I have developed two algorithms and now they are asking me to find their running time. The problem is to develop a singly linked list version for manipulating polynomials. The two main operations are addition and multiplication.
In general for lists the running for these two operations are ($x,y$ are the lists lengths):
- Addition: Time $O(x+y)$, space $O(x+y)$
- Multiplication: Time $O(xy \log(xy))$, space $O(xy)$
Can someone help me to find the running times of my algorithms? I think for the first algorithm it is like stated above $O(x+y)$, for the second one I have two nested loops and two lists so it should be $O(xy)$, but why the $O(xy \log(xy))$ above?
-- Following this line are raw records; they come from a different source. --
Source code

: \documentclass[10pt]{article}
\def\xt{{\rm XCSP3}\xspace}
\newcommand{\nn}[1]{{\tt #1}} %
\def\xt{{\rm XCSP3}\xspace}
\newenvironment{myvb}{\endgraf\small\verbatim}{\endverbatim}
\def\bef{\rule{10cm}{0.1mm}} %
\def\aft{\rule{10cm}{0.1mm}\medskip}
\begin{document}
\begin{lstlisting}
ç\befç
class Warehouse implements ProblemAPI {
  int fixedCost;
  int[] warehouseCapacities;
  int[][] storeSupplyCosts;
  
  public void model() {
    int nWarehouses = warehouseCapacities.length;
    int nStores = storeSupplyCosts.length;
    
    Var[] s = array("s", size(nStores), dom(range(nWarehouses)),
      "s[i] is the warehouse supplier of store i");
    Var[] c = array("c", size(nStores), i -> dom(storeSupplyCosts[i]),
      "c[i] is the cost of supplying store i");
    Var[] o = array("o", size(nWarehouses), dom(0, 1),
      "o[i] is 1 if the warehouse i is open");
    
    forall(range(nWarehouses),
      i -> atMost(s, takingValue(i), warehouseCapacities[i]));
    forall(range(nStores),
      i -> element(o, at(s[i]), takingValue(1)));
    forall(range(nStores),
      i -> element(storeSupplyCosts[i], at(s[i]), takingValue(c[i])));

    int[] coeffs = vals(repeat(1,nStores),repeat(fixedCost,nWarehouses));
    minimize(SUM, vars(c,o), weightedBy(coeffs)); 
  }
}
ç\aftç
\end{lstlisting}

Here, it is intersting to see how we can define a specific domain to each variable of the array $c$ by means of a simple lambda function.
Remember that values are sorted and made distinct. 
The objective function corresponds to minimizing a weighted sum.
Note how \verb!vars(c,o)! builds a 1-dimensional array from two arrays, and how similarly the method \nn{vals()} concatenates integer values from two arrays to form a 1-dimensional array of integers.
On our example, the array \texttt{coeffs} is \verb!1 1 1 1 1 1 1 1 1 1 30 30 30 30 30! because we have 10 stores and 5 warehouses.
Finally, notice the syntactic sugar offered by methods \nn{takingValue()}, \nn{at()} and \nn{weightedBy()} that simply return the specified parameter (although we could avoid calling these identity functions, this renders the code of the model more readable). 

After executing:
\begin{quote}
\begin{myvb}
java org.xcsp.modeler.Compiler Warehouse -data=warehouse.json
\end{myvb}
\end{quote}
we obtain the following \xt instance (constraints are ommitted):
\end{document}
These are the algorithms I developed (in Pseudocode):
PolynomialAdd(Poly1, Poly2):
Degree := MaxDegree(Poly1.head, Poly2.head);
while (Degree >=0) do:
Node1 := Poly1.head;
while (Node1 IS NOT NIL) do:
if(Node1.Deg = Degree) then break;
else Node1 = Node1.next;
Node2 := Poly2.head;
while (Node2 IS NOT NIL) do:
if(Node2.Deg = Degree) then break;
else Node2 = Node2.next;
if (Node1 IS NOT NIL AND Node2 IS NOT NIL) then
PolyResult.insertTerm( Node1.Coeff + Node2.Coeff, Node1.Deg);
else if (Node1 IS NOT NIL) then
PolyResult.insertTerm(Node1.Coeff, Node1.Deg);
else if (Node2 IS NOT NIL) then
PolyResult.insertTerm(Node2.Coeff, Node2.Deg);
Degree := Degree – 1;
return PolyResult;
PolynomialMul(Poly1, Poly2):
Node1 := Poly1.head;
while (Node1 IS NOT NIL) do:
Node2 = Poly2.head;
while (Node2 IS NOT NIL) do:
PolyResult.insertTerm(Node1.Coeff * Node2.Coeff,
Node1.Deg + Node1.Deg);
Node2 = Node2.next;
Node1 = Node1.next;
return PolyResult;
InsertTerm
inserts the term in the correct place depending on the degree of the term.
InsertTerm(Coeff, Deg):
NewNode.Coeff := Coeff;
NewNode.Deg := Deg;
if List.head = NIL then
List.head := NewNode;
else if NewNode.Deg > List.head.Deg then
NewNode.next := List.head;
List.head := NewNode;
else if NewNode.Deg = List.head.Deg then
AddCoeff(NewNode, List.head);
else
Go through the List till find the same Degree and summing up the coefficient OR
adding a new Term in the right position if Degree not present;